Reviewer #1 (Recommendations for the authors):

There are a number of issues I would like to see addressed in this otherwise well-framed and clearly written manuscript:

Methodological:

– State the length of DE in the Methods and at the first mention of DE in Results. Currently, it is stated in the abstract, then on line 173 of the Results and Figure 1 legend.

Updated as recommended.

– Please provide information about cage environment luminance, as well as visual stimulus screen parameters such as luminance and luminance contrast of the stimuli utilized. Was the screen luminance calibrated for instance? Were all gratings high-contrast? I assume they were – but what contrast?

Grating stimuli were 100% contrast, the luminance output of the screen was 17 cd/m2. Mice were housed in the barrier section of the animal facility until the time of surgery, luminance in this room was 240 lux. After surgery mice were maintained in a different location that also had a luminance of 240 lux. During animal set up and tracking prior to recording luminance was 60 lux. Methods are updated to include this information.

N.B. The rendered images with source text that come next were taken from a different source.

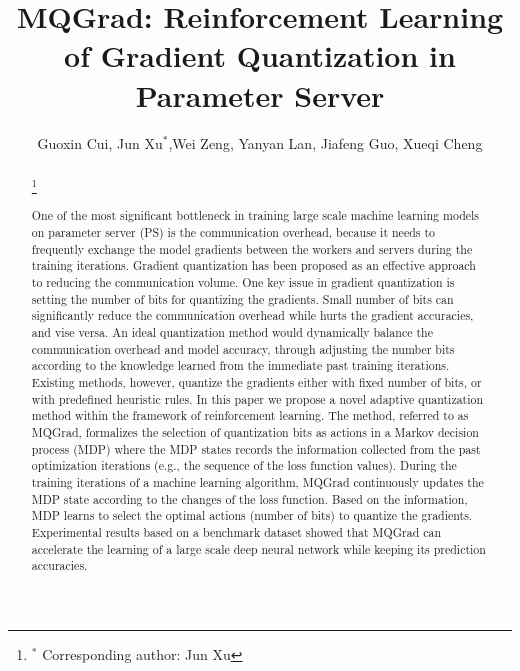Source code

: \documentclass[sigconf]{acmart}
\title[MQGrad]{MQGrad: Reinforcement Learning of Gradient Quantization in Parameter Server}
\author{ Guoxin Cui, Jun Xu$^*$,Wei Zeng, Yanyan Lan, Jiafeng Guo,  Xueqi Cheng}
\affiliation{
  \institution{$^1$University of Chinese Academy of Sciences, Beijing, China\\$^2$CAS Key Lab of Network Data Science \& Technology, Institute of Computing Technology, Chinese Academy of Sciences}
  }
\newcommand\blfootnote[1]{%
  \begingroup
  \renewcommand\thefootnote{}\footnote{#1}%
  \addtocounter{footnote}{-1}%
  \endgroup
}
\begin{document}

\begin{abstract}
	\blfootnote{$^*$ Corresponding author: Jun Xu}
	One of the most significant bottleneck in training large scale machine learning models on parameter server (PS) is the communication overhead, because it needs to frequently exchange the model gradients between the workers and servers during the training iterations. Gradient quantization has been proposed as an effective approach to reducing the communication volume. One key issue in gradient quantization is setting the number of bits for quantizing the gradients. Small number of bits can significantly reduce the communication overhead while hurts the gradient accuracies, and vise versa. An ideal quantization method would dynamically balance the communication overhead and model accuracy, through adjusting the number bits according to the knowledge learned from the immediate past training iterations. Existing methods, however, quantize the gradients either with fixed number of bits, or with predefined heuristic rules. In this paper we propose a novel adaptive quantization method within the framework of reinforcement learning. The method, referred to as MQGrad, formalizes the selection of quantization bits as actions in a Markov decision process (MDP) where the MDP states records the information collected from the past optimization iterations (e.g., the sequence of the loss function values). During the training iterations of a machine learning algorithm, MQGrad continuously updates the MDP state according to the changes of the loss function. Based on the information, MDP learns to select the optimal actions (number of bits) to quantize the gradients. Experimental results based on a benchmark dataset showed that MQGrad can accelerate the learning of a large scale deep neural network while keeping its prediction accuracies.
\end{abstract}

\end{document}
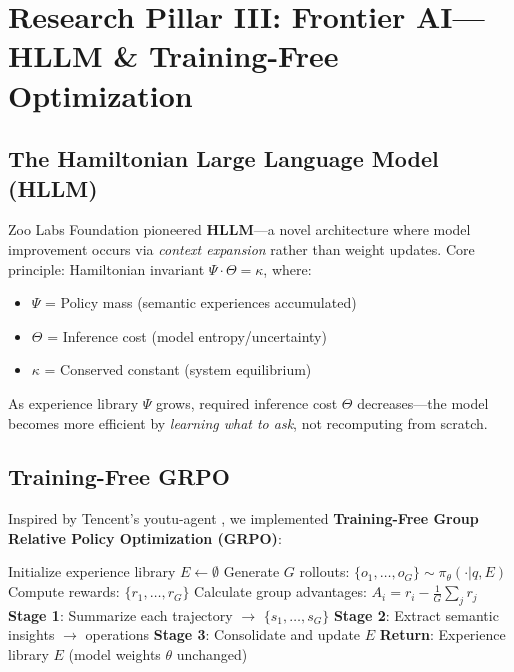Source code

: \section{Research Pillar III: Frontier AI—HLLM \& Training-Free Optimization}


\subsection{The Hamiltonian Large Language Model (HLLM)}

Zoo Labs Foundation pioneered \textbf{HLLM}—a novel architecture where model improvement occurs via \textit{context expansion} rather than weight updates. Core principle: Hamiltonian invariant $\Psi \cdot \Theta = \kappa$, where:

\begin{itemize}
    \item $\Psi$ = Policy mass (semantic experiences accumulated)
    \item $\Theta$ = Inference cost (model entropy/uncertainty)
    \item $\kappa$ = Conserved constant (system equilibrium)
\end{itemize}

As experience library $\Psi$ grows, required inference cost $\Theta$ decreases—the model becomes more efficient by \textit{learning what to ask}, not recomputing from scratch.

\subsection{Training-Free GRPO}

Inspired by Tencent's youtu-agent \citep{youtu2024trainingfree}, we implemented \textbf{Training-Free Group Relative Policy Optimization (GRPO)}:

\begin{algorithm}[h]
\caption{Training-Free GRPO}
\begin{algorithmic}
\STATE Initialize experience library $E \leftarrow \emptyset$
        \STATE Generate $G$ rollouts: $\{o_1, \ldots, o_G\} \sim \pi_\theta(\cdot|q, E)$
        \STATE Compute rewards: $\{r_1, \ldots, r_G\}$
        \STATE Calculate group advantages: $A_i = r_i - \frac{1}{G}\sum_j r_j$
            \STATE \textbf{Stage 1}: Summarize each trajectory $\rightarrow$ $\{s_1, \ldots, s_G\}$
            \STATE \textbf{Stage 2}: Extract semantic insights $\rightarrow$ operations
            \STATE \textbf{Stage 3}: Consolidate and update $E$
        \ENDIF
    \ENDFOR
\ENDFOR
\STATE \textbf{Return}: Experience library $E$ (model weights $\theta$ unchanged)
\end{algorithmic}
\end{algorithm}

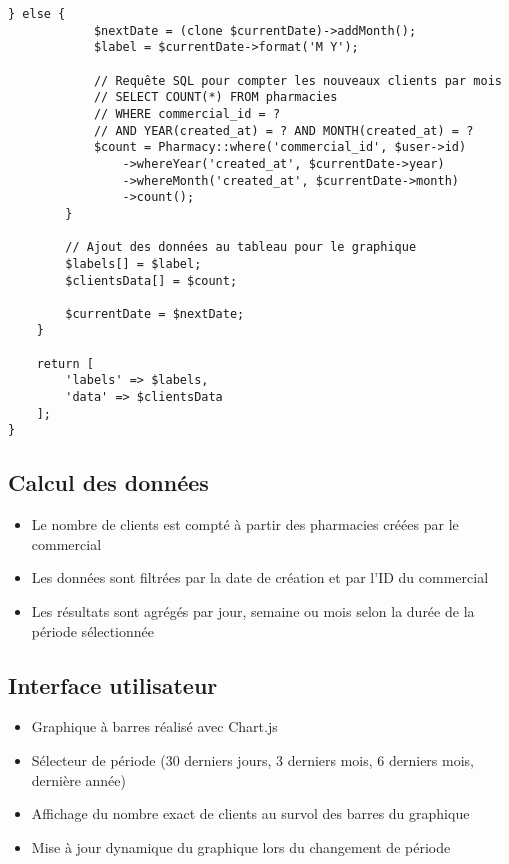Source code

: \documentclass[12pt,a4paper]{article}
\begin{document}
\begin{lstlisting}[caption=Méthode prepareClientsChartData]
        } else {
            $nextDate = (clone $currentDate)->addMonth();
            $label = $currentDate->format('M Y');
            
            // Requête SQL pour compter les nouveaux clients par mois
            // SELECT COUNT(*) FROM pharmacies 
            // WHERE commercial_id = ? 
            // AND YEAR(created_at) = ? AND MONTH(created_at) = ?
            $count = Pharmacy::where('commercial_id', $user->id)
                ->whereYear('created_at', $currentDate->year)
                ->whereMonth('created_at', $currentDate->month)
                ->count();
        }
        
        // Ajout des données au tableau pour le graphique
        $labels[] = $label;
        $clientsData[] = $count;
        
        $currentDate = $nextDate;
    }
    
    return [
        'labels' => $labels,
        'data' => $clientsData
    ];
}
\end{lstlisting}

\subsection{Calcul des données}
\begin{itemize}
    \item Le nombre de clients est compté à partir des pharmacies créées par le commercial
    \item Les données sont filtrées par la date de création et par l'ID du commercial
    \item Les résultats sont agrégés par jour, semaine ou mois selon la durée de la période sélectionnée
\end{itemize}

\subsection{Interface utilisateur}
\begin{itemize}
    \item Graphique à barres réalisé avec Chart.js
    \item Sélecteur de période (30 derniers jours, 3 derniers mois, 6 derniers mois, dernière année)
    \item Affichage du nombre exact de clients au survol des barres du graphique
    \item Mise à jour dynamique du graphique lors du changement de période
\end{itemize}
\end{document}
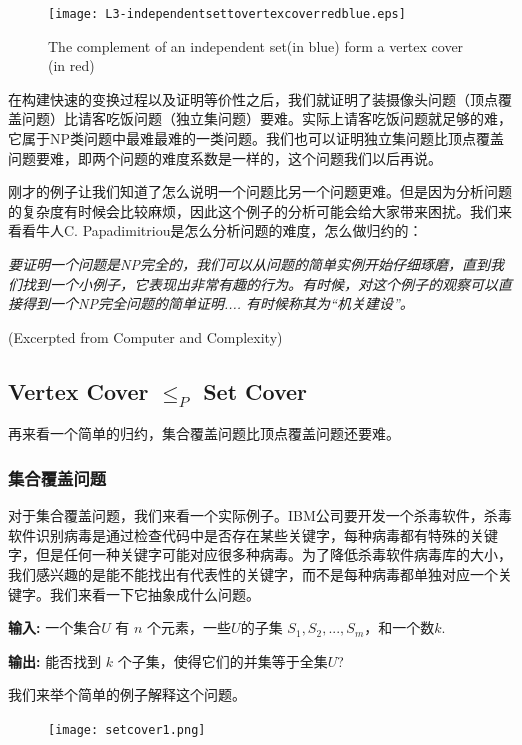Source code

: \begin{figure}[H]
 	\centering
 	\texttt{[image: L3-independentsettovertexcoverredblue.eps]}
 	\caption{ {\small The complement of an  independent set(in blue) form a vertex cover (in red)} } 
\end{figure}

在构建快速的变换过程以及证明等价性之后，我们就证明了装摄像头问题（顶点覆盖问题）比请客吃饭问题（独立集问题）要难。实际上请客吃饭问题就足够的难，它属于NP类问题中最难最难的一类问题。我们也可以证明独立集问题比顶点覆盖问题要难，即两个问题的难度系数是一样的，这个问题我们以后再说。

刚才的例子让我们知道了怎么说明一个问题比另一个问题更难。但是因为分析问题的复杂度有时候会比较麻烦，因此这个例子的分析可能会给大家带来困扰。我们来看看牛人C. Papadimitriou是怎么分析问题的难度，怎么做归约的：

{\it 
要证明一个问题是NP完全的，我们可以从问题的简单实例开始仔细琢磨，直到我们找到一个小例子，它表现出非常有趣的行为。有时候，对这个例子的观察可以直接得到一个NP完全问题的简单证明.... 有时候称其为``机关建设''。
}

(Excerpted from Computer and Complexity)

\subsection{{\sc Vertex Cover} $\le_P$ {\sc Set Cover}}
再来看一个简单的归约，集合覆盖问题比顶点覆盖问题还要难。

\subsubsection{集合覆盖问题}

对于集合覆盖问题，我们来看一个实际例子。IBM公司要开发一个杀毒软件，杀毒软件识别病毒是通过检查代码中是否存在某些关键字，每种病毒都有特殊的关键字，但是任何一种关键字可能对应很多种病毒。为了降低杀毒软件病毒库的大小，我们感兴趣的是能不能找出有代表性的关键字，而不是每种病毒都单独对应一个关键字。我们来看一下它抽象成什么问题。

{\bf 输入:} 一个集合$U$ 有 $n$ 个元素，一些$U$的子集 $S_1, S_2,...,S_m$，和一个数$k$. 

{\bf 输出:} 能否找到 $k$ 个子集，使得它们的并集等于全集$U$?

我们来举个简单的例子解释这个问题。

\begin{figure}[H]
	\centering
	\texttt{[image: setcover1.png]}
\end{figure}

– 6 mice appears to be a low sample size – as such, there is a question as to whether sufficient power is present for some of the analyses performed. Please address. Related to this, please provide full statistical expression (degrees of freedom, t or F values as appropriate) every time stats are detailed in the text and figure legends.

Power analysis is reported for comparisons in which a difference was not detected. Degrees of freedom and the test statistic are now included, as appropriate.

– Please indicate where in V1, imaging/recordings were done. Was it in the monocular section? The binocular section? Some whole brain reconstructions of the location of imaging sites would be useful in this context. Would you expect to see different effects in monocular versus binocular cells?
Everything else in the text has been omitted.